**Records**
*** Block opens ***

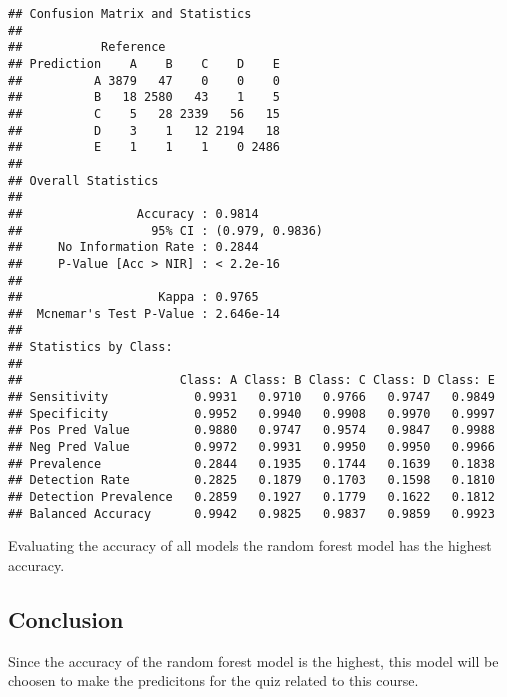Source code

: \documentclass[]{article}
\begin{document}
\begin{verbatim}
## Confusion Matrix and Statistics
## 
##           Reference
## Prediction    A    B    C    D    E
##          A 3879   47    0    0    0
##          B   18 2580   43    1    5
##          C    5   28 2339   56   15
##          D    3    1   12 2194   18
##          E    1    1    1    0 2486
## 
## Overall Statistics
##                                          
##                Accuracy : 0.9814         
##                  95% CI : (0.979, 0.9836)
##     No Information Rate : 0.2844         
##     P-Value [Acc > NIR] : < 2.2e-16      
##                                          
##                   Kappa : 0.9765         
##  Mcnemar's Test P-Value : 2.646e-14      
## 
## Statistics by Class:
## 
##                      Class: A Class: B Class: C Class: D Class: E
## Sensitivity            0.9931   0.9710   0.9766   0.9747   0.9849
## Specificity            0.9952   0.9940   0.9908   0.9970   0.9997
## Pos Pred Value         0.9880   0.9747   0.9574   0.9847   0.9988
## Neg Pred Value         0.9972   0.9931   0.9950   0.9950   0.9966
## Prevalence             0.2844   0.1935   0.1744   0.1639   0.1838
## Detection Rate         0.2825   0.1879   0.1703   0.1598   0.1810
## Detection Prevalence   0.2859   0.1927   0.1779   0.1622   0.1812
## Balanced Accuracy      0.9942   0.9825   0.9837   0.9859   0.9923
\end{verbatim}

Evaluating the accuracy of all models the random forest model has the
highest accuracy.

\subsection{Conclusion}\label{conclusion}

Since the accuracy of the random forest model is the highest, this model
will be choosen to make the predicitons for the quiz related to this
course.
\end{document}
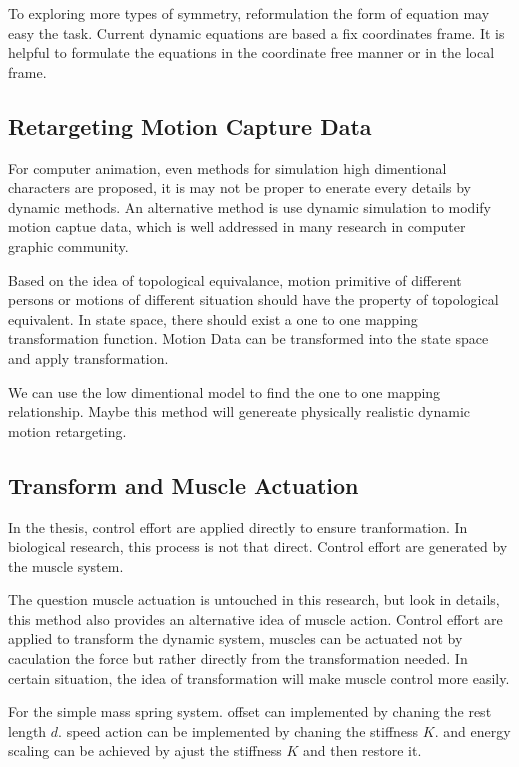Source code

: To exploring more types of symmetry, reformulation the form of equation may easy the task.
Current dynamic equations are based a fix coordinates frame.
It is helpful to formulate the equations in the coordinate free manner or in the local frame.






\subsection{Retargeting Motion Capture Data}
For computer animation, even methods for simulation high dimentional characters are proposed, it is may not be proper to enerate every details by dynamic methods.
An alternative method is use dynamic simulation to modify motion captue data, which is well addressed in many research in computer graphic community.



Based on the idea of topological equivalance, 
motion primitive of different persons or motions of different situation should have the property of topological equivalent.
In state space, there should exist a one to one mapping transformation function.
Motion Data can be transformed into the state space and apply  transformation.


We can use the low dimentional model to find the one to one mapping relationship.
Maybe this method will genereate physically realistic dynamic motion retargeting.





\subsection{Transform and Muscle Actuation}

In the thesis, control effort are applied directly to ensure tranformation.
In biological research, this process is not that direct.
Control effort are generated by the muscle system.


The question muscle actuation is untouched in this research, but look in details, this method also provides an alternative idea of muscle action.
Control effort are applied to transform the dynamic system, muscles can be actuated not by caculation the force but rather directly from the transformation needed.
In certain situation, the idea of transformation will make muscle control more easily.




For the simple  mass spring system.
offset can implemented by chaning the rest length $d$.
speed action can be implemented by chaning the stiffness $K$.
and energy scaling can be achieved by ajust the stiffness $K$ and then restore it.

*** Block closes ***

Output the records exactly as they appear, skipping any pictures.

Source code

: \documentclass[]{article}
\begin{document}
\begin{verbatim}
## Confusion Matrix and Statistics
## 
##           Reference
## Prediction    A    B    C    D    E
##          A 3879   47    0    0    0
##          B   18 2580   43    1    5
##          C    5   28 2339   56   15
##          D    3    1   12 2194   18
##          E    1    1    1    0 2486
## 
## Overall Statistics
##                                          
##                Accuracy : 0.9814         
##                  95% CI : (0.979, 0.9836)
##     No Information Rate : 0.2844         
##     P-Value [Acc > NIR] : < 2.2e-16      
##                                          
##                   Kappa : 0.9765         
##  Mcnemar's Test P-Value : 2.646e-14      
## 
## Statistics by Class:
## 
##                      Class: A Class: B Class: C Class: D Class: E
## Sensitivity            0.9931   0.9710   0.9766   0.9747   0.9849
## Specificity            0.9952   0.9940   0.9908   0.9970   0.9997
## Pos Pred Value         0.9880   0.9747   0.9574   0.9847   0.9988
## Neg Pred Value         0.9972   0.9931   0.9950   0.9950   0.9966
## Prevalence             0.2844   0.1935   0.1744   0.1639   0.1838
## Detection Rate         0.2825   0.1879   0.1703   0.1598   0.1810
## Detection Prevalence   0.2859   0.1927   0.1779   0.1622   0.1812
## Balanced Accuracy      0.9942   0.9825   0.9837   0.9859   0.9923
\end{verbatim}

Evaluating the accuracy of all models the random forest model has the
highest accuracy.

\subsection{Conclusion}\label{conclusion}

Since the accuracy of the random forest model is the highest, this model
will be choosen to make the predicitons for the quiz related to this
course.
\end{document}
Source code

: To exploring more types of symmetry, reformulation the form of equation may easy the task.
Current dynamic equations are based a fix coordinates frame.
It is helpful to formulate the equations in the coordinate free manner or in the local frame.






\subsection{Retargeting Motion Capture Data}
For computer animation, even methods for simulation high dimentional characters are proposed, it is may not be proper to enerate every details by dynamic methods.
An alternative method is use dynamic simulation to modify motion captue data, which is well addressed in many research in computer graphic community.



Based on the idea of topological equivalance, 
motion primitive of different persons or motions of different situation should have the property of topological equivalent.
In state space, there should exist a one to one mapping transformation function.
Motion Data can be transformed into the state space and apply  transformation.


We can use the low dimentional model to find the one to one mapping relationship.
Maybe this method will genereate physically realistic dynamic motion retargeting.





\subsection{Transform and Muscle Actuation}

In the thesis, control effort are applied directly to ensure tranformation.
In biological research, this process is not that direct.
Control effort are generated by the muscle system.


The question muscle actuation is untouched in this research, but look in details, this method also provides an alternative idea of muscle action.
Control effort are applied to transform the dynamic system, muscles can be actuated not by caculation the force but rather directly from the transformation needed.
In certain situation, the idea of transformation will make muscle control more easily.




For the simple  mass spring system.
offset can implemented by chaning the rest length $d$.
speed action can be implemented by chaning the stiffness $K$.
and energy scaling can be achieved by ajust the stiffness $K$ and then restore it.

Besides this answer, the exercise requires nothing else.